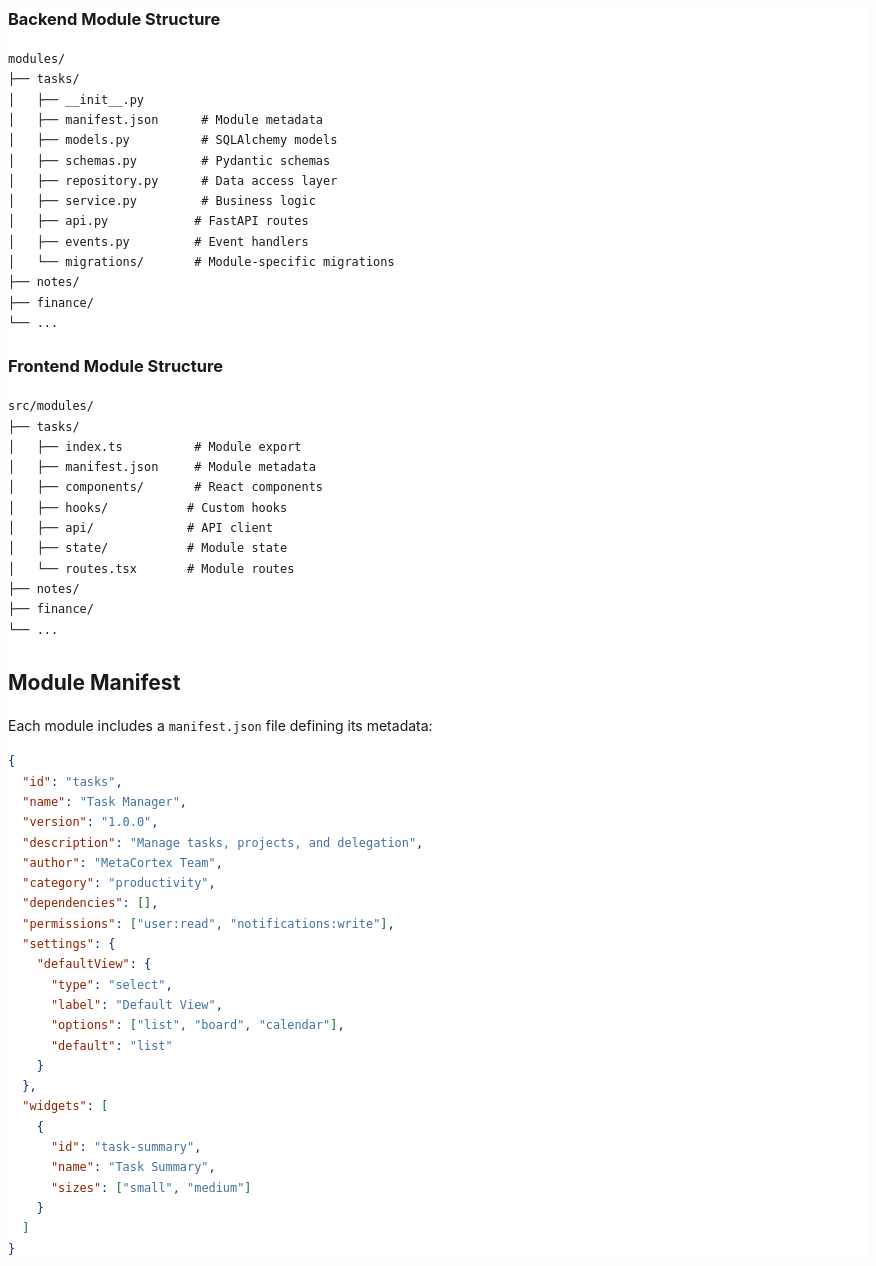 ### Backend Module Structure
```
modules/
├── tasks/
│   ├── __init__.py
│   ├── manifest.json      # Module metadata
│   ├── models.py          # SQLAlchemy models
│   ├── schemas.py         # Pydantic schemas
│   ├── repository.py      # Data access layer
│   ├── service.py         # Business logic
│   ├── api.py            # FastAPI routes
│   ├── events.py         # Event handlers
│   └── migrations/       # Module-specific migrations
├── notes/
├── finance/
└── ...
```

### Frontend Module Structure
```
src/modules/
├── tasks/
│   ├── index.ts          # Module export
│   ├── manifest.json     # Module metadata
│   ├── components/       # React components
│   ├── hooks/           # Custom hooks
│   ├── api/             # API client
│   ├── state/           # Module state
│   └── routes.tsx       # Module routes
├── notes/
├── finance/
└── ...
```

## Module Manifest

Each module includes a `manifest.json` file defining its metadata:

```json
{
  "id": "tasks",
  "name": "Task Manager",
  "version": "1.0.0",
  "description": "Manage tasks, projects, and delegation",
  "author": "MetaCortex Team",
  "category": "productivity",
  "dependencies": [],
  "permissions": ["user:read", "notifications:write"],
  "settings": {
    "defaultView": {
      "type": "select",
      "label": "Default View",
      "options": ["list", "board", "calendar"],
      "default": "list"
    }
  },
  "widgets": [
    {
      "id": "task-summary",
      "name": "Task Summary",
      "sizes": ["small", "medium"]
    }
  ]
}
```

* * * * * * * * *

WHAT NEEDS TO BE DONE
Line by line, write out the material exactly, leaving the images out.

ANSWER FOR THE TASK
 ### Backend Module Structure
```
modules/
├── tasks/
│   ├── __init__.py
│   ├── manifest.json      # Module metadata
│   ├── models.py          # SQLAlchemy models
│   ├── schemas.py         # Pydantic schemas
│   ├── repository.py      # Data access layer
│   ├── service.py         # Business logic
│   ├── api.py            # FastAPI routes
│   ├── events.py         # Event handlers
│   └── migrations/       # Module-specific migrations
├── notes/
├── finance/
└── ...
```

### Frontend Module Structure
```
src/modules/
├── tasks/
│   ├── index.ts          # Module export
│   ├── manifest.json     # Module metadata
│   ├── components/       # React components
│   ├── hooks/           # Custom hooks
│   ├── api/             # API client
│   ├── state/           # Module state
│   └── routes.tsx       # Module routes
├── notes/
├── finance/
└── ...
```

## Module Manifest

Each module includes a `manifest.json` file defining its metadata:

```json
{
  "id": "tasks",
  "name": "Task Manager",
  "version": "1.0.0",
  "description": "Manage tasks, projects, and delegation",
  "author": "MetaCortex Team",
  "category": "productivity",
  "dependencies": [],
  "permissions": ["user:read", "notifications:write"],
  "settings": {
    "defaultView": {
      "type": "select",
      "label": "Default View",
      "options": ["list", "board", "calendar"],
      "default": "list"
    }
  },
  "widgets": [
    {
      "id": "task-summary",
      "name": "Task Summary",
      "sizes": ["small", "medium"]
    }
  ]
}
```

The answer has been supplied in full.